» DIRECTIONS FOR THIS TASK
Scan the records below for the string "useRestaurantSync" and return every line where it appears.

» EXCERPTED DATA
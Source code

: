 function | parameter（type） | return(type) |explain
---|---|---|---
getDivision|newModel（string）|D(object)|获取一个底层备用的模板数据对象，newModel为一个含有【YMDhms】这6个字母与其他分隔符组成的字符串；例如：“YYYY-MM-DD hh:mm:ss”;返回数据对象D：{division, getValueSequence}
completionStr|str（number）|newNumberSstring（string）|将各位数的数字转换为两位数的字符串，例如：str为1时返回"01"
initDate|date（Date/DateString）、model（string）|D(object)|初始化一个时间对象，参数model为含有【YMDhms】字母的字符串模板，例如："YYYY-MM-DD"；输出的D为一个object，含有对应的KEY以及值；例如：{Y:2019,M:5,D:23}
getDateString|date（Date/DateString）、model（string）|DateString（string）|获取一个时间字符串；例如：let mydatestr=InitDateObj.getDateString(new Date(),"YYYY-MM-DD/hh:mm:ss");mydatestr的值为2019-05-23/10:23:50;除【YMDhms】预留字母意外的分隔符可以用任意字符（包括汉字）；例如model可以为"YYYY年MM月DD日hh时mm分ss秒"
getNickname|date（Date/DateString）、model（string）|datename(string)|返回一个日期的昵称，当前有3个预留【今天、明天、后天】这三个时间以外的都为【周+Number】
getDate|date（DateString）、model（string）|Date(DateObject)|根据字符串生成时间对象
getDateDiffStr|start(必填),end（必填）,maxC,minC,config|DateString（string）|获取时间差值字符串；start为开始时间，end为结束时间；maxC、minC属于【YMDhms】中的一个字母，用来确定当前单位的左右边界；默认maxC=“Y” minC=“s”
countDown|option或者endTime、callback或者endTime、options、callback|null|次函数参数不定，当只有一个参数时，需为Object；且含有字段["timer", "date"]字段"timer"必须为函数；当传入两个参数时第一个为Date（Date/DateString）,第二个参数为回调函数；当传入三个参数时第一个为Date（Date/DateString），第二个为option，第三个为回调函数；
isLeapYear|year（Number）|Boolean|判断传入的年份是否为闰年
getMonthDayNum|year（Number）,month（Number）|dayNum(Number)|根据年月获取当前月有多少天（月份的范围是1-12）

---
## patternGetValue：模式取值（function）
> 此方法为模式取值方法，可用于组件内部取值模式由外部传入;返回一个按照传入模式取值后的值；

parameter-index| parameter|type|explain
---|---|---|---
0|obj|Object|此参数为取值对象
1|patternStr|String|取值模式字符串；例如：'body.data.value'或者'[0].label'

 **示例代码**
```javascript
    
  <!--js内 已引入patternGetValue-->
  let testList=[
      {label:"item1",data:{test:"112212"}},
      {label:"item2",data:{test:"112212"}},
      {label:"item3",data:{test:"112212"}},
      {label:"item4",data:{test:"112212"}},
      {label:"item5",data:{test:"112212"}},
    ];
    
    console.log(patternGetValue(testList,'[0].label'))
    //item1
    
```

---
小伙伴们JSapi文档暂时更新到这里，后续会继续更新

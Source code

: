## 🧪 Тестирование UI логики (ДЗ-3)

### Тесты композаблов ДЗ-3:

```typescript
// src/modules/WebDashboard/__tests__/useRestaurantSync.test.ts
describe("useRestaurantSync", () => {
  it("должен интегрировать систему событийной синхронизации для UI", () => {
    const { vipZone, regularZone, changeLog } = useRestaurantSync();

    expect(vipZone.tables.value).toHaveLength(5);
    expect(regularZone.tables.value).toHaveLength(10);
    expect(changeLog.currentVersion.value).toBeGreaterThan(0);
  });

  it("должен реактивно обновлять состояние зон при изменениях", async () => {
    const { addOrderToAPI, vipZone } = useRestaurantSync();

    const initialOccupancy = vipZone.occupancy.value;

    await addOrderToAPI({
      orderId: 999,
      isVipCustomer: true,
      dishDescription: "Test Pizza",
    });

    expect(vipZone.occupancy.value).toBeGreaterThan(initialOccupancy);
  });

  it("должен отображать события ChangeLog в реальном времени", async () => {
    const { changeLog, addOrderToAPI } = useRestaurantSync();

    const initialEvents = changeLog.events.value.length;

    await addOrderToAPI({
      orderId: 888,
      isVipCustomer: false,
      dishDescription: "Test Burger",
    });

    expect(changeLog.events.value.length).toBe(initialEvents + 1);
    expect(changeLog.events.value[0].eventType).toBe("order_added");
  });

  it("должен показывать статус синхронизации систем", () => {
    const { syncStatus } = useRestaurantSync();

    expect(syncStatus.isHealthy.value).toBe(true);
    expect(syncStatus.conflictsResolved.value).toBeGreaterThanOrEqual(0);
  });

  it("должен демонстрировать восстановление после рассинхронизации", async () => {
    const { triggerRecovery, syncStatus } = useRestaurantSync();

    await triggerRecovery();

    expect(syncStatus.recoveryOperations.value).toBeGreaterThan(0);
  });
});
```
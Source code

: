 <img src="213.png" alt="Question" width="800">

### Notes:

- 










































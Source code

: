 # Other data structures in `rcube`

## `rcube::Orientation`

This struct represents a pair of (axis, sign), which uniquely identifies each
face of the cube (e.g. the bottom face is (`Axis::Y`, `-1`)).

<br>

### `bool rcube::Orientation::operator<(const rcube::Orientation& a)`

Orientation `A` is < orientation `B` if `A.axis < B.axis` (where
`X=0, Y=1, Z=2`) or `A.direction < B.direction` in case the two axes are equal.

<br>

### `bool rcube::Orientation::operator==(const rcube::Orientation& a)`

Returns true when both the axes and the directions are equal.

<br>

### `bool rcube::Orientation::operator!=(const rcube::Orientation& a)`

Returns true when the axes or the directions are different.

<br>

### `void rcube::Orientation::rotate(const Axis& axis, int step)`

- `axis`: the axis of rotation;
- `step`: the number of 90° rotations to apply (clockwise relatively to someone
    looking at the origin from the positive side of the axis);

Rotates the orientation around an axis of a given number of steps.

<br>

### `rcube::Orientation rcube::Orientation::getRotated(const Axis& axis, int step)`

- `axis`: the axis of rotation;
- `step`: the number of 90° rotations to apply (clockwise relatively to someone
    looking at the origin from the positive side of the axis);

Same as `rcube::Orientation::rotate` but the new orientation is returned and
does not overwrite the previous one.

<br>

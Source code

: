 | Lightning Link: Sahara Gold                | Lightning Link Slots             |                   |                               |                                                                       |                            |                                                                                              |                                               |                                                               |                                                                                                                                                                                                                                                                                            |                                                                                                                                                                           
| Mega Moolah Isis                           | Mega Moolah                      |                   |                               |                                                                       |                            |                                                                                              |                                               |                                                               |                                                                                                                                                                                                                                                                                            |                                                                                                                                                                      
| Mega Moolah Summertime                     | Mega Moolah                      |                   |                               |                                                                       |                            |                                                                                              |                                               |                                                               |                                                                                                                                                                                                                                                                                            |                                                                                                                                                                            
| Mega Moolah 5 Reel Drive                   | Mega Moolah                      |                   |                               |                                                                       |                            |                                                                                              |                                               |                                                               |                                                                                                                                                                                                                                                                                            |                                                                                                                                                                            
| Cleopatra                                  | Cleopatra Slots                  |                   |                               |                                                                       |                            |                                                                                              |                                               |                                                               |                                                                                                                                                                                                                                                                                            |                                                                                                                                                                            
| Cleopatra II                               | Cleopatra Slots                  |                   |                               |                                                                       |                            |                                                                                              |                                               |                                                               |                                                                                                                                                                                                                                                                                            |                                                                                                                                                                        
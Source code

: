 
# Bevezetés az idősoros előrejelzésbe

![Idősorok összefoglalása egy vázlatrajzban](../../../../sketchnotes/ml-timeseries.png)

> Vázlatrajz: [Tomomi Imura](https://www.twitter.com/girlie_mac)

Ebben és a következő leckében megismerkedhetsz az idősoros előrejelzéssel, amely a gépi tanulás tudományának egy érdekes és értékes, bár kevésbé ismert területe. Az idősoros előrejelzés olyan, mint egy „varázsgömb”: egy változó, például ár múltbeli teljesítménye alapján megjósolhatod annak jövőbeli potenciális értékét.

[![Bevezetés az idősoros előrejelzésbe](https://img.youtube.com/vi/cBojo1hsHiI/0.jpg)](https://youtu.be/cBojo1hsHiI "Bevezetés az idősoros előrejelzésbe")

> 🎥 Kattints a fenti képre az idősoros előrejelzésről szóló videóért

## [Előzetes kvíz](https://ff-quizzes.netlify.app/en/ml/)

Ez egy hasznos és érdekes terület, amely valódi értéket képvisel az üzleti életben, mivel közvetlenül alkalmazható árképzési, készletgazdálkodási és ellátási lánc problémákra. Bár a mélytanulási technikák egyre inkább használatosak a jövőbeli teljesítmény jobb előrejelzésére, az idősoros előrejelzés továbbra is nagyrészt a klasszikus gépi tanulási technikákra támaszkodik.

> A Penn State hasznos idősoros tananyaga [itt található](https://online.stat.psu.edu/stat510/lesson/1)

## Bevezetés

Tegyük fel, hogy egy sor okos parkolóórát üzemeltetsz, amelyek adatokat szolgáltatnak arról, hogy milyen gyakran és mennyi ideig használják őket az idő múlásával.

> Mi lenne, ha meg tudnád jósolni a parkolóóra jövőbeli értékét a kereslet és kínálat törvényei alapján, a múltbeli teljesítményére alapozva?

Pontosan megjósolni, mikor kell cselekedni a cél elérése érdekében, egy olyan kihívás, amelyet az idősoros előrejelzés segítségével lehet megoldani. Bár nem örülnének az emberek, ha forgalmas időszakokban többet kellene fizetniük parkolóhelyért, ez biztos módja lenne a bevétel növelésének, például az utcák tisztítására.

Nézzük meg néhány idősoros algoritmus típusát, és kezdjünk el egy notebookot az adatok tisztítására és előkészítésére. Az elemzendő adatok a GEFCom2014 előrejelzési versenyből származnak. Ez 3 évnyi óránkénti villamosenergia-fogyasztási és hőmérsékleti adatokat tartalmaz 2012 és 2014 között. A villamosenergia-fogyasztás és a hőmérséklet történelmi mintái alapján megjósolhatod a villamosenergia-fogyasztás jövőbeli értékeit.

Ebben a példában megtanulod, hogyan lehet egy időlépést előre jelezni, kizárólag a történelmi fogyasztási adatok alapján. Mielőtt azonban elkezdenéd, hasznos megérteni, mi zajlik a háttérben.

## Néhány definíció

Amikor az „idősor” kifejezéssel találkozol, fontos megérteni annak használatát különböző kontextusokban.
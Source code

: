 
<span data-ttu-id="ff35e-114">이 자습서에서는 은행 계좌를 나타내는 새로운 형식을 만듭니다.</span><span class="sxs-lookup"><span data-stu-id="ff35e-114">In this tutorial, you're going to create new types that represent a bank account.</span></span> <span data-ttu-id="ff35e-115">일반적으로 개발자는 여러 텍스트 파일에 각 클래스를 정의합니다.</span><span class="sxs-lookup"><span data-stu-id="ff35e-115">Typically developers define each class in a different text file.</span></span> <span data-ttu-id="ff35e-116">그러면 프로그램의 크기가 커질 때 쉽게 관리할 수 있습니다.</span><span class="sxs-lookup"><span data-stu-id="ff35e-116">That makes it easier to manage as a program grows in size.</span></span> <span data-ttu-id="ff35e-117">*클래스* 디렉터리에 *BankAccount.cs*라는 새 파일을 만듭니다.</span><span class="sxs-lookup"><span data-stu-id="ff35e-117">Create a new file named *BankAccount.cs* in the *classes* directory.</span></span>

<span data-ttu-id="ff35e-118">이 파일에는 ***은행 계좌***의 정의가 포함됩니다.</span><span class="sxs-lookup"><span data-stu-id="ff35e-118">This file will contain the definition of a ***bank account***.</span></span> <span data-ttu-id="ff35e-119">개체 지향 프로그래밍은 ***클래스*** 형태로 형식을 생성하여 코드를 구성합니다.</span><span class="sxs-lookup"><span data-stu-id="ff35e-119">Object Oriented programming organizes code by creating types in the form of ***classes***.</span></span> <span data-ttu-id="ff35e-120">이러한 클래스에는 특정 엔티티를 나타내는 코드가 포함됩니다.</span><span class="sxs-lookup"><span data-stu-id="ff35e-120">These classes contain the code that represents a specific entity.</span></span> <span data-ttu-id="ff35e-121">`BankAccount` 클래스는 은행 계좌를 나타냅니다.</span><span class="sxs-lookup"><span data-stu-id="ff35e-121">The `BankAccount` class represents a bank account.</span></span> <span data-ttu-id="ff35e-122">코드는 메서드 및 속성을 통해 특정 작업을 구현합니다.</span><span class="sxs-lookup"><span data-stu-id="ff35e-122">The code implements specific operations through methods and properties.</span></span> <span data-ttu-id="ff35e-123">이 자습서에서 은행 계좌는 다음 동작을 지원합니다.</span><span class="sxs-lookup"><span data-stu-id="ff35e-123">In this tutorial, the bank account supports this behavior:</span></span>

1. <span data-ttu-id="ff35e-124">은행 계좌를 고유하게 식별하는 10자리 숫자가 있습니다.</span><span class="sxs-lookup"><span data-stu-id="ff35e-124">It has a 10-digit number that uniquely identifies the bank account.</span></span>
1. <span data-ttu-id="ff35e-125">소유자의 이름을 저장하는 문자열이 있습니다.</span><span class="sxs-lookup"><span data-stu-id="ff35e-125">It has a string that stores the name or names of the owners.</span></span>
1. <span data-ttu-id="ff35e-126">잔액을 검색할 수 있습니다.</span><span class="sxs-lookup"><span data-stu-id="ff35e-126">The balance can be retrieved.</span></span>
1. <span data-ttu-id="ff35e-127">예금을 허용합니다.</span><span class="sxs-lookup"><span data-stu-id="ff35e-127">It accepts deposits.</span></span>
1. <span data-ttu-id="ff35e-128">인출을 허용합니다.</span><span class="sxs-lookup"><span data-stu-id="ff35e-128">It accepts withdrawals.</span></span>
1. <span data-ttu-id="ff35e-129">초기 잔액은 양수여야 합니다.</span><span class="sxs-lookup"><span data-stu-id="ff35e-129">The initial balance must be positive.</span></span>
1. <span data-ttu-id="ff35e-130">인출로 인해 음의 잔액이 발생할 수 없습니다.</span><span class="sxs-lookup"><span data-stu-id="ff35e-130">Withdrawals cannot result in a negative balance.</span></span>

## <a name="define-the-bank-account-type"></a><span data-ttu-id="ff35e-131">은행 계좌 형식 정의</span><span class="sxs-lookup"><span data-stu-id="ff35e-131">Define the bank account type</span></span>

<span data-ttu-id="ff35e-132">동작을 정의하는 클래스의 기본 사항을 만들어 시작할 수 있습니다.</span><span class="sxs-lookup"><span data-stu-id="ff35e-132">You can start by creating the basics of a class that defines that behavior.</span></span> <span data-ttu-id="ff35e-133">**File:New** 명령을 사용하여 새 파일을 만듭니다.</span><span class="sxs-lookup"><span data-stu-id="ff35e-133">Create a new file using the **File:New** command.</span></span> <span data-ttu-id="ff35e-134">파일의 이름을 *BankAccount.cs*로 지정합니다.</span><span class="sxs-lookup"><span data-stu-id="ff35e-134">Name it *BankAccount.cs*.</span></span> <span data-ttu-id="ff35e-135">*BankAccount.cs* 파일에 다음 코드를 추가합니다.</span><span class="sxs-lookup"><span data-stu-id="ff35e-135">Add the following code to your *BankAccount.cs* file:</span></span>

» ANSWER SECTION
// src/modules/WebDashboard/__tests__/useRestaurantSync.test.ts
describe("useRestaurantSync", () => {
    const { vipZone, regularZone, changeLog } = useRestaurantSync();
    const { addOrderToAPI, vipZone } = useRestaurantSync();
    const { changeLog, addOrderToAPI } = useRestaurantSync();
    const { syncStatus } = useRestaurantSync();
    const { triggerRecovery, syncStatus } = useRestaurantSync();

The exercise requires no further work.